I ls étaient à table et parlaient justement de ce qui était arrivé chez Mme Adina quand on sonna à la porte. C’était la police, comme Fannie l’avait prédit, un homme, cette fois. Il voulait parler à Florence et Bernard de leur voisine d’en face, Mme Adina Olaru. Avaient-ils entendu ou vu quelque chose d’inhabituel ou d’étrange dans la rue la veille ou durant la nuit, plus tôt en matinée ? Avaient-ils aperçu des personnes étranges dans le quartier au cours des derniers jours ? Les mêmes questions que la policière en après-midi. Le jeune policier n’entra pas dans la maison comme sa collègue l’avait fait, il resta sur le perron. Fannie et Cyril s’avancèrent et écoutèrent attentivement.
– Moi je n’ai rien vu, dit Bernard, questionnant Florence du regard.
– Moi non plus, rien de particulier. Mme Adina reçoit beaucoup de monde, ajouta Florence, on a dû vous le dire. Elle a sa clientèle.
– Elle est diseuse de bonne aventure, il paraît, dit l’agent.
– Oui, voyante, un peu tout ça, confirma Florence. Il y en a qui prétendent qu’elle est une sorcière, mais Mme Adina est la plus paisible des femmes. Elle tire aux cartes, elle n’a jamais dérangé personne.
– On va s’en souvenir, dit l’agent. Merci beaucoup.
– C’est grave, ce qui est arrivé ? demanda Bernard.
– Elle va s’en tirer. Il y a du désordre dans l’appartement, elle a été frappée assez brutalement.
– Elle a été frappée ? s’exclama Florence. Elle qui a toujours un sourire pour tout le monde ! Pourquoi, par qui ?
– C’est ce qu’on veut savoir, fit l’agent, qui se reprochait intérieurement d’en avoir trop dit. Demain, si elle peut parler, on en saura plus long.
Le policier partait quand soudain Florence pensa à quelque chose.
– Savez-vous si quelqu’un va nourrir ses chats ? demanda-t-elle. Ils vont avoir faim, ils vont avoir soif, il y a la litière à nettoyer…
– Ses chats ? Je ne suis pas au courant.
– Ben, elle a plusieurs chats, Mme Adina, c’est connu. Il faut les nourrir.
– On pourrait s’en occuper ! lança Fannie.
– C’est vrai, approuva Florence.
– Attention ! s’interposa Bernard. Est-ce qu’il y aurait un risque ? Il y a eu de la violence, on ne voudrait pas…
– Je pense que pour la violence, c’est fini, dit l’agent. Mme Adina est à l’hôpital, elle est protégée.
– Alors il faudrait une clef pour entrer, dit Florence.
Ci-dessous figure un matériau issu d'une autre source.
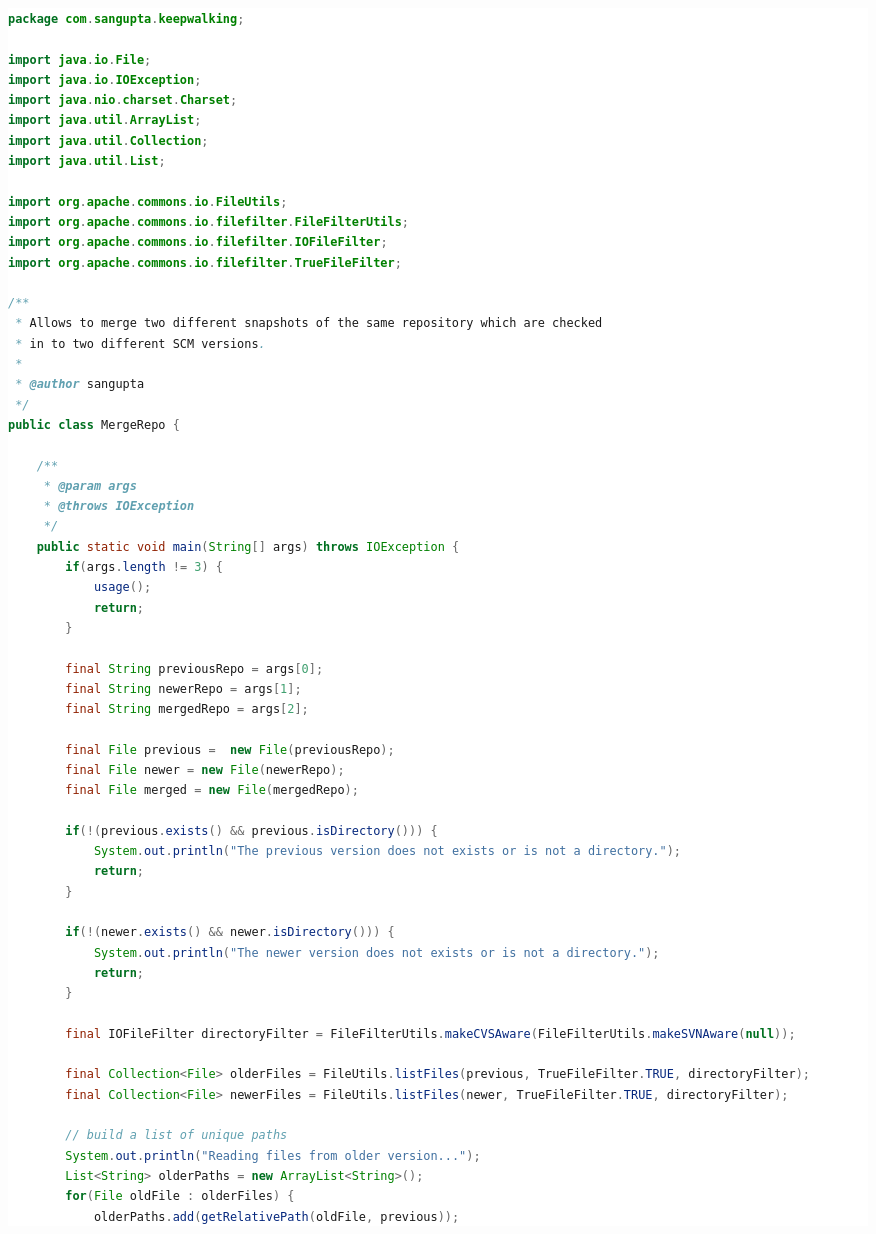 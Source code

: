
```java
package com.sangupta.keepwalking;

import java.io.File;
import java.io.IOException;
import java.nio.charset.Charset;
import java.util.ArrayList;
import java.util.Collection;
import java.util.List;

import org.apache.commons.io.FileUtils;
import org.apache.commons.io.filefilter.FileFilterUtils;
import org.apache.commons.io.filefilter.IOFileFilter;
import org.apache.commons.io.filefilter.TrueFileFilter;

/**
 * Allows to merge two different snapshots of the same repository which are checked
 * in to two different SCM versions.
 *
 * @author sangupta
 */
public class MergeRepo {

	/**
	 * @param args
	 * @throws IOException 
	 */
	public static void main(String[] args) throws IOException {
		if(args.length != 3) {
			usage();
			return;
		}
		
		final String previousRepo = args[0];
		final String newerRepo = args[1];
		final String mergedRepo = args[2];
		
		final File previous =  new File(previousRepo);
		final File newer = new File(newerRepo);
		final File merged = new File(mergedRepo);
		
		if(!(previous.exists() && previous.isDirectory())) {
			System.out.println("The previous version does not exists or is not a directory.");
			return;
		}
		
		if(!(newer.exists() && newer.isDirectory())) {
			System.out.println("The newer version does not exists or is not a directory.");
			return;
		}
		
		final IOFileFilter directoryFilter = FileFilterUtils.makeCVSAware(FileFilterUtils.makeSVNAware(null));
		
		final Collection<File> olderFiles = FileUtils.listFiles(previous, TrueFileFilter.TRUE, directoryFilter);
		final Collection<File> newerFiles = FileUtils.listFiles(newer, TrueFileFilter.TRUE, directoryFilter);

		// build a list of unique paths
		System.out.println("Reading files from older version...");
		List<String> olderPaths = new ArrayList<String>();
		for(File oldFile : olderFiles) {
			olderPaths.add(getRelativePath(oldFile, previous));
```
– Je note, répondit l’agent. Demain, on devrait pouvoir l’interroger. Je peux prendre votre numéro de téléphone ? On va vous appeler.
L’agent nota le numéro et l’adresse, salua et Florence referma la porte.
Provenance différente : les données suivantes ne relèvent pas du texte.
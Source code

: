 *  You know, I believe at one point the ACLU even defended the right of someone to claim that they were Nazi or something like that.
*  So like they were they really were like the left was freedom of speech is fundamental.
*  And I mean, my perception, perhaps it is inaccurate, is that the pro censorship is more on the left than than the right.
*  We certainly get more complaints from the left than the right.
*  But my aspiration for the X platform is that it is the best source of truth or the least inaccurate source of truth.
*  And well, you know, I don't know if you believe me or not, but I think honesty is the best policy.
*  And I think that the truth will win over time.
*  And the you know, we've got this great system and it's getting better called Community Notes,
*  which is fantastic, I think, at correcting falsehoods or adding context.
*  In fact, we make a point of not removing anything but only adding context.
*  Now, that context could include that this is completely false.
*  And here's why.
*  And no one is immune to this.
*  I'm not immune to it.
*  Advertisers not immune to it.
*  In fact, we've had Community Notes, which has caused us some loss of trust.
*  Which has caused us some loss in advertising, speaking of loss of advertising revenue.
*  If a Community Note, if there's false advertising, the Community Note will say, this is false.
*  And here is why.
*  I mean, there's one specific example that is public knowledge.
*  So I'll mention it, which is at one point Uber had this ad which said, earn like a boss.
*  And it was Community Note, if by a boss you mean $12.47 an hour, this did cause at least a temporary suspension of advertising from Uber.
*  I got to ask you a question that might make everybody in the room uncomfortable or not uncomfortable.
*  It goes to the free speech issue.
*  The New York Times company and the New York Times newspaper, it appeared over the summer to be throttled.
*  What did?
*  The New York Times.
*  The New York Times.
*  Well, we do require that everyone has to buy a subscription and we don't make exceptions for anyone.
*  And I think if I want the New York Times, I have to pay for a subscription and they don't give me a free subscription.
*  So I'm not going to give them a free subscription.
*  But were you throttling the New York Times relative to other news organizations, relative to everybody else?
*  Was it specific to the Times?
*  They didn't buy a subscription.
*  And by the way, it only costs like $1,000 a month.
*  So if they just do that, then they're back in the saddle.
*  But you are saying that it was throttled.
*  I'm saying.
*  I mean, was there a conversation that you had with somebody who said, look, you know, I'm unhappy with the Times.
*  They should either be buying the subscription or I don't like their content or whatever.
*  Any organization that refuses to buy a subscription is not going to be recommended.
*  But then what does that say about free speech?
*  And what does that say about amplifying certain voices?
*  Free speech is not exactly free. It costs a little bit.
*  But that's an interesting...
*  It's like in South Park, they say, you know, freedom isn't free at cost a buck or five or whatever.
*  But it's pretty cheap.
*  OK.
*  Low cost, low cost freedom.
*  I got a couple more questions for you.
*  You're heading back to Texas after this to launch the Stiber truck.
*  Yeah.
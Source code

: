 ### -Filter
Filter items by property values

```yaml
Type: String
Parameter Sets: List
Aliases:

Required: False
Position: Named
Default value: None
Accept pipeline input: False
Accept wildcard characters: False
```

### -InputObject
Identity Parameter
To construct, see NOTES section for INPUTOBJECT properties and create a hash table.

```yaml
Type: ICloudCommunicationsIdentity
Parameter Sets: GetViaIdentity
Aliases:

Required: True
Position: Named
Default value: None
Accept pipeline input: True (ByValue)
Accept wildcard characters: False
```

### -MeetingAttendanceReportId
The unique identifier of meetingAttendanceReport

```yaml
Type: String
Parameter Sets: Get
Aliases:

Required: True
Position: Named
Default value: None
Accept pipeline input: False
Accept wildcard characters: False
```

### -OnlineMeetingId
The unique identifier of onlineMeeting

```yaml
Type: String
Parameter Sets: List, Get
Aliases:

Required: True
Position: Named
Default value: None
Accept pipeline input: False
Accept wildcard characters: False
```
– Eh ben, Mme Adina a été attaquée, battue, dans son appartement !
– Je l’avais dit que c’était grave ! lança Fannie.
Elle était atterrée par ce qui venait d’arriver à leur voisine, et en même temps fière d’avoir soupçonné avant les autres que Mme Adina avait couru un vrai danger. Heureusement, au dire du policier, elle allait s’en tirer, on comptait pouvoir la questionner bientôt.
Le reste du repas fut une longue conversation au sujet de Mme Adina. Florence confessa qu’elle s’était déjà fait tirer aux cartes chez elle. Par curiosité, et elle sentait que ça pourrait lui faire du bien… Bernard en fut grandement étonné. Fannie et Cyril voulurent la faire parler, mais Florence refusa net de révéler ce que Mme Adina lui avait dit. Elle décrivit cependant l’appartement : des chats qui circulaient, une boule de cristal sur un meuble, des chandelles allumées, une grande quantité de livres, des tentures à la fenêtre d’une petite pièce. Il faisait sombre et Mme Adina lui avait servi du thé. Elle n’avait utilisé que des cartes.
– Elle a été fine avec moi, ajouta-t-elle. Elle était habillée comme d’habitude. Le plus curieux, c’est que je n’aurais pas pu deviner son âge. Je lui parlais et je ne pouvais pas dire si elle avait cinquante ou soixante-dix ans. Aujourd’hui, quand je la croise dans la rue, on jase toujours un peu. Je pense qu’elle doit avoir autour de soixante ans, un peu plus.
– Mais qui pourrait lui vouloir du mal ? demanda Fannie. Elle a été chanceuse !
– Peut-être que son agresseur n’avait pas prévu en venir aux coups, répondit sa mère.